The one common denominator these musicians share is a love for the blues albums produced in Mississippi in the ’90s by the Fat Possum label. Those recordings, especially the early albums by R.L. Burnside and Junior Kimbrough, capture a form of the music rarely heard before Fat Possum made recording contemporary North Mississippi and Delta artists its mission.
“What excited me about this music was that it was so different,” said Johnson. “It was raw and immediate and went all the way back to the roots, and artists like R.L. and Junior had so much character.”
And yet, because of the music’s deep roots, its primal link to popular rock and roll was also obvious, so Johnson, like many others, was able to make the connection between bands he’d grown up hearing, like Z.Z. Top, to the rhythmically intense sounds of Kimbrough and Burnside.
Next came his discovery of artists like the Black Diamond Heavies, Scott H. Biram, and Bob Log — younger independents making music under the influence of Kimbrough, Burnside, and their hill country kin, including Jessie Mae Hemphill and Othar Turner.
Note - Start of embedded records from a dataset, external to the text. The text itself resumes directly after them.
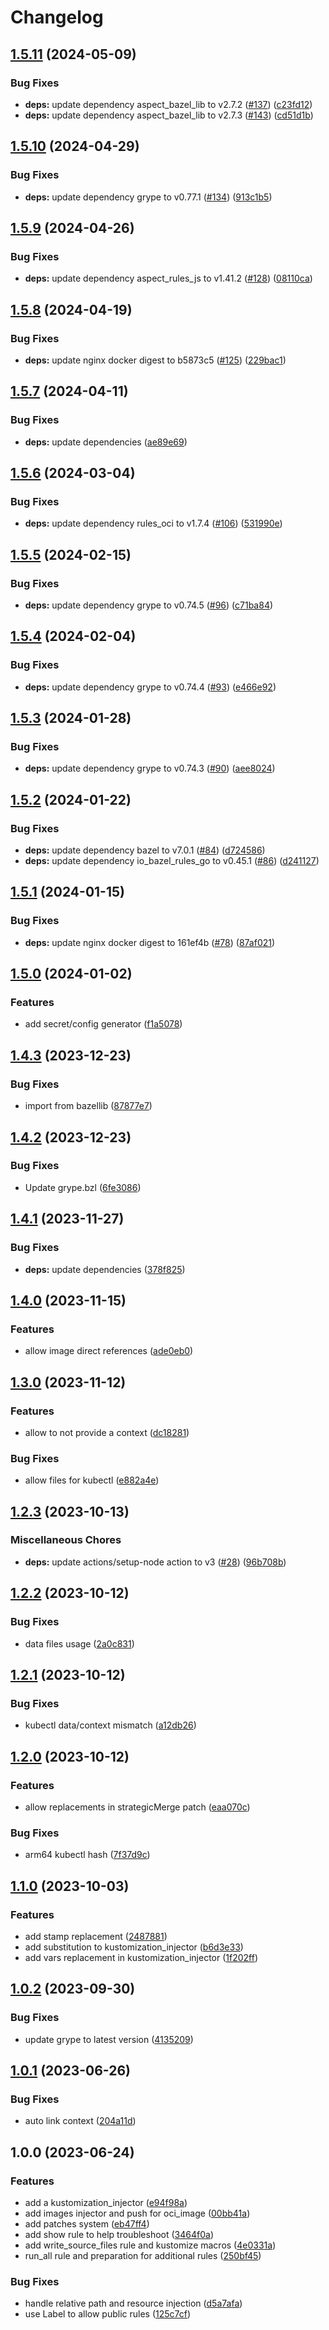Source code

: # Changelog

## [1.5.11](https://github.com/loopingz/rules_k8s_cd/compare/v1.5.10...v1.5.11) (2024-05-09)


### Bug Fixes

* **deps:** update dependency aspect_bazel_lib to v2.7.2 ([#137](https://github.com/loopingz/rules_k8s_cd/issues/137)) ([c23fd12](https://github.com/loopingz/rules_k8s_cd/commit/c23fd127211d0e2578577753534ff2c577116331))
* **deps:** update dependency aspect_bazel_lib to v2.7.3 ([#143](https://github.com/loopingz/rules_k8s_cd/issues/143)) ([cd51d1b](https://github.com/loopingz/rules_k8s_cd/commit/cd51d1b70ef53f97bb08255f2fb9f772257d1c0f))

## [1.5.10](https://github.com/loopingz/rules_k8s_cd/compare/v1.5.9...v1.5.10) (2024-04-29)


### Bug Fixes

* **deps:** update dependency grype to v0.77.1 ([#134](https://github.com/loopingz/rules_k8s_cd/issues/134)) ([913c1b5](https://github.com/loopingz/rules_k8s_cd/commit/913c1b566a06395a6cddbe872bcab18406c0b2e9))

## [1.5.9](https://github.com/loopingz/rules_k8s_cd/compare/v1.5.8...v1.5.9) (2024-04-26)


### Bug Fixes

* **deps:** update dependency aspect_rules_js to v1.41.2 ([#128](https://github.com/loopingz/rules_k8s_cd/issues/128)) ([08110ca](https://github.com/loopingz/rules_k8s_cd/commit/08110cab796840a4b9046144fcef84093a67ae25))

## [1.5.8](https://github.com/loopingz/rules_k8s_cd/compare/v1.5.7...v1.5.8) (2024-04-19)


### Bug Fixes

* **deps:** update nginx docker digest to b5873c5 ([#125](https://github.com/loopingz/rules_k8s_cd/issues/125)) ([229bac1](https://github.com/loopingz/rules_k8s_cd/commit/229bac1b141d6b97d3fc1354216dd3070532ceed))

## [1.5.7](https://github.com/loopingz/rules_k8s_cd/compare/v1.5.6...v1.5.7) (2024-04-11)


### Bug Fixes

* **deps:** update dependencies ([ae89e69](https://github.com/loopingz/rules_k8s_cd/commit/ae89e69f605db77eb5a6e7ea8ff76940fd5da14e))

## [1.5.6](https://github.com/loopingz/rules_k8s_cd/compare/v1.5.5...v1.5.6) (2024-03-04)


### Bug Fixes

* **deps:** update dependency rules_oci to v1.7.4 ([#106](https://github.com/loopingz/rules_k8s_cd/issues/106)) ([531990e](https://github.com/loopingz/rules_k8s_cd/commit/531990eae5ab9b018f4031b9fa81bb17230a643b))

## [1.5.5](https://github.com/loopingz/rules_k8s_cd/compare/v1.5.4...v1.5.5) (2024-02-15)


### Bug Fixes

* **deps:** update dependency grype to v0.74.5 ([#96](https://github.com/loopingz/rules_k8s_cd/issues/96)) ([c71ba84](https://github.com/loopingz/rules_k8s_cd/commit/c71ba8490fb9f0d67ca1cd908e287058a29bb68d))

## [1.5.4](https://github.com/loopingz/rules_k8s_cd/compare/v1.5.3...v1.5.4) (2024-02-04)


### Bug Fixes

* **deps:** update dependency grype to v0.74.4 ([#93](https://github.com/loopingz/rules_k8s_cd/issues/93)) ([e466e92](https://github.com/loopingz/rules_k8s_cd/commit/e466e92d1d9cd549972bfea8838300933af45f9d))

## [1.5.3](https://github.com/loopingz/rules_k8s_cd/compare/v1.5.2...v1.5.3) (2024-01-28)


### Bug Fixes

* **deps:** update dependency grype to v0.74.3 ([#90](https://github.com/loopingz/rules_k8s_cd/issues/90)) ([aee8024](https://github.com/loopingz/rules_k8s_cd/commit/aee8024f398c661bd9f76c53a131a74e9106ce8a))

## [1.5.2](https://github.com/loopingz/rules_k8s_cd/compare/v1.5.1...v1.5.2) (2024-01-22)


### Bug Fixes

* **deps:** update dependency bazel to v7.0.1 ([#84](https://github.com/loopingz/rules_k8s_cd/issues/84)) ([d724586](https://github.com/loopingz/rules_k8s_cd/commit/d72458692623b59cab3350544e7dcb0771cc2c8e))
* **deps:** update dependency io_bazel_rules_go to v0.45.1 ([#86](https://github.com/loopingz/rules_k8s_cd/issues/86)) ([d241127](https://github.com/loopingz/rules_k8s_cd/commit/d24112712fefca6cb77f81a8b98eeb922fd91117))

## [1.5.1](https://github.com/loopingz/rules_k8s_cd/compare/v1.5.0...v1.5.1) (2024-01-15)


### Bug Fixes

* **deps:** update nginx docker digest to 161ef4b ([#78](https://github.com/loopingz/rules_k8s_cd/issues/78)) ([87af021](https://github.com/loopingz/rules_k8s_cd/commit/87af021fc2126eca280f359fd25b8b0f264c04a2))

## [1.5.0](https://github.com/loopingz/rules_k8s_cd/compare/v1.4.3...v1.5.0) (2024-01-02)


### Features

* add secret/config generator ([f1a5078](https://github.com/loopingz/rules_k8s_cd/commit/f1a507890d048012807e97e88c165b848aa479a5))

## [1.4.3](https://github.com/loopingz/rules_k8s_cd/compare/v1.4.2...v1.4.3) (2023-12-23)


### Bug Fixes

* import from bazellib ([87877e7](https://github.com/loopingz/rules_k8s_cd/commit/87877e71892dc0fcc261300a06421fe9c9dd62b0))

## [1.4.2](https://github.com/loopingz/rules_k8s_cd/compare/v1.4.1...v1.4.2) (2023-12-23)


### Bug Fixes

* Update grype.bzl ([6fe3086](https://github.com/loopingz/rules_k8s_cd/commit/6fe3086dcb8c9418b9eddef243be3c6c69000b6a))

## [1.4.1](https://github.com/loopingz/rules_k8s_cd/compare/v1.4.0...v1.4.1) (2023-11-27)


### Bug Fixes

* **deps:** update dependencies ([378f825](https://github.com/loopingz/rules_k8s_cd/commit/378f82541ba42b07df457238b9f47b65cb5d91a1))

## [1.4.0](https://github.com/loopingz/rules_k8s_cd/compare/v1.3.0...v1.4.0) (2023-11-15)


### Features

* allow image direct references ([ade0eb0](https://github.com/loopingz/rules_k8s_cd/commit/ade0eb0ee4f08f98aa22829e4819a02e40f75c07))

## [1.3.0](https://github.com/loopingz/rules_k8s_cd/compare/v1.2.3...v1.3.0) (2023-11-12)


### Features

* allow to not provide a context ([dc18281](https://github.com/loopingz/rules_k8s_cd/commit/dc182812e1a21fad98735dceae44be59babddafd))


### Bug Fixes

* allow files for kubectl ([e882a4e](https://github.com/loopingz/rules_k8s_cd/commit/e882a4e03ec860899fce84ce0152d05925aede83))

## [1.2.3](https://github.com/loopingz/rules_k8s_cd/compare/v1.2.2...v1.2.3) (2023-10-13)


### Miscellaneous Chores

* **deps:** update actions/setup-node action to v3 ([#28](https://github.com/loopingz/rules_k8s_cd/issues/28)) ([96b708b](https://github.com/loopingz/rules_k8s_cd/commit/96b708b28854b741c39800ac460045529d465469))

## [1.2.2](https://github.com/loopingz/rules_k8s_cd/compare/v1.2.1...v1.2.2) (2023-10-12)


### Bug Fixes

* data files usage ([2a0c831](https://github.com/loopingz/rules_k8s_cd/commit/2a0c831960582cf0d4ffe5ec0fe3c9c198d9b535))

## [1.2.1](https://github.com/loopingz/rules_k8s_cd/compare/v1.2.0...v1.2.1) (2023-10-12)


### Bug Fixes

* kubectl data/context mismatch ([a12db26](https://github.com/loopingz/rules_k8s_cd/commit/a12db26a7e3fb11a2c93695edc0a63fe763b7ee9))

## [1.2.0](https://github.com/loopingz/rules_k8s_cd/compare/v1.1.0...v1.2.0) (2023-10-12)


### Features

* allow replacements in strategicMerge patch ([eaa070c](https://github.com/loopingz/rules_k8s_cd/commit/eaa070ccf3dcf109b6ab7a1b2aa6e578b933622d))


### Bug Fixes

* arm64 kubectl hash ([7f37d9c](https://github.com/loopingz/rules_k8s_cd/commit/7f37d9c15914b68c0e4a42cbd4adfe3bd7f93581))

## [1.1.0](https://github.com/loopingz/rules_k8s_cd/compare/v1.0.2...v1.1.0) (2023-10-03)


### Features

* add stamp replacement ([2487881](https://github.com/loopingz/rules_k8s_cd/commit/24878819e6b01601aaea3a28035c09d003901031))
* add substitution to kustomization_injector ([b6d3e33](https://github.com/loopingz/rules_k8s_cd/commit/b6d3e334fe10b205a2786eaf1b1be8cc0fcc22d2))
* add vars replacement in kustomization_injector ([1f202ff](https://github.com/loopingz/rules_k8s_cd/commit/1f202ff2ce75aa9465e784fd8d40b690aa1501ef))

## [1.0.2](https://github.com/loopingz/rules_k8s_cd/compare/v1.0.1...v1.0.2) (2023-09-30)


### Bug Fixes

* update grype to latest version ([4135209](https://github.com/loopingz/rules_k8s_cd/commit/4135209f203697c38d9186f9b40e6035fdb98f23))

## [1.0.1](https://github.com/loopingz/rules_k8s_cd/compare/v1.0.0...v1.0.1) (2023-06-26)


### Bug Fixes

* auto link context ([204a11d](https://github.com/loopingz/rules_k8s_cd/commit/204a11d89271bf3e53d915fe947f9b8bab4813d8))

## 1.0.0 (2023-06-24)


### Features

* add a kustomization_injector ([e94f98a](https://github.com/loopingz/rules_k8s_cd/commit/e94f98a110f1e7c71161cc8738b6913c2145a79a))
* add images injector and push for oci_image ([00bb41a](https://github.com/loopingz/rules_k8s_cd/commit/00bb41a9f61d21bd6832f76879401a98ad6d4476))
* add patches system ([eb47ff4](https://github.com/loopingz/rules_k8s_cd/commit/eb47ff440fa4f4f60befdf0e9b40785cc02a67d4))
* add show rule to help troubleshoot ([3464f0a](https://github.com/loopingz/rules_k8s_cd/commit/3464f0a1eae53e222e0c0a92e25d3e52a86a03f2))
* add write_source_files rule and kustomize macros ([4e0331a](https://github.com/loopingz/rules_k8s_cd/commit/4e0331a37d2ce8f6f887c39de57aae60d2317376))
* run_all rule and preparation for additional rules ([250bf45](https://github.com/loopingz/rules_k8s_cd/commit/250bf45fde359bf36b5469e7764303ae385c603a))


### Bug Fixes

* handle relative path and resource injection ([d5a7afa](https://github.com/loopingz/rules_k8s_cd/commit/d5a7afa33c650a46535ae9b5459c9afd6ed7360d))
* use Label to allow public rules ([125c7cf](https://github.com/loopingz/rules_k8s_cd/commit/125c7cf20d5d1827810bf1b0e2f6253ee8a0b221))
So Johnson, a former insurance man, was inspired to become a festival promoter.
“I have no other experience promoting shows, so it’s been a real learning experience and I’ve made mistakes,” said Johnson, “but I’ve also had hundreds of people shake my hand and thank me for doing this, so I know this music is really reaching people.”
This new, raw strain of hybrid blues offers deep roots to fans of traditional music. And while Burnside, Kimbrough, Hemphill and Turner are now dead, T-Model Ford, Kenny Brown, Elmo Williams and Hezekiah Early, and a handful of other Mississippians soldier on.
To younger audiences raised on indie-rock, “this music is different from the Chicago blues, 12-bar shuffles and Stevie Ray Vaughan imitators they grew up hearing,” said Johnson. “It’s raw, primal and exciting, and it moves you with its honesty. If people are willing to open themselves up to something different, they’ll be rewarded.”